> What did change at the end of the century was the balance of class forces.
This
> profound shift, rather than sudden appearance of a generation of Gordon
> Gekkos, is what underlies today's "neoliberal" capitalist excesses. The
regulated
> welfare state and modest reduction in inequality were the the product of
an
> expanding industrial economy and labour shortages which produced strong
trade
> unions able to place some restraint on unbridled capitalism. By the same
token,
> the assault on the welfare state and widening inequality are a consequence
of the
> abrupt decline of the labour and socialist movement under the combined
pressure
> of new communications, transportation, and production technologies which
have
> allowed capital to shed workers at home and tap huge new reserves of
cheaper
> labour overseas. Politically, the unexpected restoration of capitalism in
the fSU and
> China also discredited left-wing ideas everywhere, and we're only now
beginning
> to see their revival under the impact!
> of crisis in the older capitalist economies.
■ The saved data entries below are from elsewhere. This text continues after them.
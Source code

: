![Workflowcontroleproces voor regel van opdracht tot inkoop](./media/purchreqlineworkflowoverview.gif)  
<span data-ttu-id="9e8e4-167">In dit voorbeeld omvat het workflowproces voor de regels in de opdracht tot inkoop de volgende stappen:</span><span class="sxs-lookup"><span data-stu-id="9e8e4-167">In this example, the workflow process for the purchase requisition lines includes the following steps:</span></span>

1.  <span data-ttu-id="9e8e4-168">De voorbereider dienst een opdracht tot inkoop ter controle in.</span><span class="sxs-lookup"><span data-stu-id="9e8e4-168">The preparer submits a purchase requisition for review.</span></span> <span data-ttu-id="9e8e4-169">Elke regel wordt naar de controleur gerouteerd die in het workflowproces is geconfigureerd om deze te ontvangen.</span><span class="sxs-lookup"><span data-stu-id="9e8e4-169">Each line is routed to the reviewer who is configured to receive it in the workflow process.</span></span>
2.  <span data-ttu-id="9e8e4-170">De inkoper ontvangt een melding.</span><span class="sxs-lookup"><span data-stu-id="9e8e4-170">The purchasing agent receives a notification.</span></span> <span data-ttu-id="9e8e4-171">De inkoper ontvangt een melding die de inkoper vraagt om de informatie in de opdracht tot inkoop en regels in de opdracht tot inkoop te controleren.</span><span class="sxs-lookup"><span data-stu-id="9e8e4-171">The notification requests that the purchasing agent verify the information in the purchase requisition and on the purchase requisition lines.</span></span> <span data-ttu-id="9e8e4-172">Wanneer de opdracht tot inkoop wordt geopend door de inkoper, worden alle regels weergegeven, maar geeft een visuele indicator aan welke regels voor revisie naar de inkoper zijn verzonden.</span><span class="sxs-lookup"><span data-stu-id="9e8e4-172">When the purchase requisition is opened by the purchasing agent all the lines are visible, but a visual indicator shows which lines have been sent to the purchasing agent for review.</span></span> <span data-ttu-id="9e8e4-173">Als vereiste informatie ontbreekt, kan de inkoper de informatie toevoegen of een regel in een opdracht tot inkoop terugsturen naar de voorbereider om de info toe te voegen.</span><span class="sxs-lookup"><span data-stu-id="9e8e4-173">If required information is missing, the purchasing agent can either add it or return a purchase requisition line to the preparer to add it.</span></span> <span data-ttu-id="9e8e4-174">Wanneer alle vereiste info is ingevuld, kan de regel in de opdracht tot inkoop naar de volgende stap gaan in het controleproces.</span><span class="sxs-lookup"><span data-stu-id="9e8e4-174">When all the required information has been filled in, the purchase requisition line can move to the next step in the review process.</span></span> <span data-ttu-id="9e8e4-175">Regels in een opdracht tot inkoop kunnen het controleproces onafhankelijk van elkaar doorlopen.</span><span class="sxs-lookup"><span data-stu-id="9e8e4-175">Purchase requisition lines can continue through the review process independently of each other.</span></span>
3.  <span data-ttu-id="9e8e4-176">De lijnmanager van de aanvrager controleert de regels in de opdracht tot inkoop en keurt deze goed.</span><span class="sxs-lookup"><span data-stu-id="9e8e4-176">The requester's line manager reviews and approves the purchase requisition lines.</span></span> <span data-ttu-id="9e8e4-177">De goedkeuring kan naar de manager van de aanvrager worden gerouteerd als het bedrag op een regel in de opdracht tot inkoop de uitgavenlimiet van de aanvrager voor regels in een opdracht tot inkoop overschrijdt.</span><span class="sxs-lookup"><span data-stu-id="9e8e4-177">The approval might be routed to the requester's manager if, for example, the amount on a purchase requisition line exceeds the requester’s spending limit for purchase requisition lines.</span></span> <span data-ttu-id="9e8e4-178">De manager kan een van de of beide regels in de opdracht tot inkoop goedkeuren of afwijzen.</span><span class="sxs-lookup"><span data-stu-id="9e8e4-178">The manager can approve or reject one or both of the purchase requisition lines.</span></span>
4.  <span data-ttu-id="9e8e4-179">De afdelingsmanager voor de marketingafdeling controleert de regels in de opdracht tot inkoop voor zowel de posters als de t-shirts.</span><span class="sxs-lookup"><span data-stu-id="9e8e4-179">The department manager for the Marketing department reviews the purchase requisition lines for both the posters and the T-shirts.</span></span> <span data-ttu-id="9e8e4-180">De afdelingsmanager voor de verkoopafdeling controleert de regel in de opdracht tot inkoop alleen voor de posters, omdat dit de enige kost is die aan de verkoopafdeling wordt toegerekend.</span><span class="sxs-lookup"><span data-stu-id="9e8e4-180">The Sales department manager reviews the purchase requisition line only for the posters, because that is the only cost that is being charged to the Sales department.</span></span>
This is superb! (And it is my reason for continually referencing the last chapter of Wages, Price & Profit.) Capitalists, whether they are nice or reptilian, will constantly strive to reduce the wage share of national income.
An additional point on the causes of the change in class power: the increased power of imperialism.
The traditional account of imperialism as generating superprofits with which labor was bribed was false in every particular. Imperialism was grounded in the power of capital in the core, and its impact was to block the development of _independent_ capital in the colonial or semi-colonial world. "Globalism" or the Empire of Capital manifested the development of independent capital in China, Brazil, India, etc., thus generating a vast new industrial reserve army. _That_ in turn further strengthened capital in the core. (See Marv's report some months ago on a Caterpillar firm in London, Ontario.
The Empire of Capital as contrasted with Neocolonialism freed capital to move or threaten to move capriciously from one part of the world to another, weakening labor everywhere.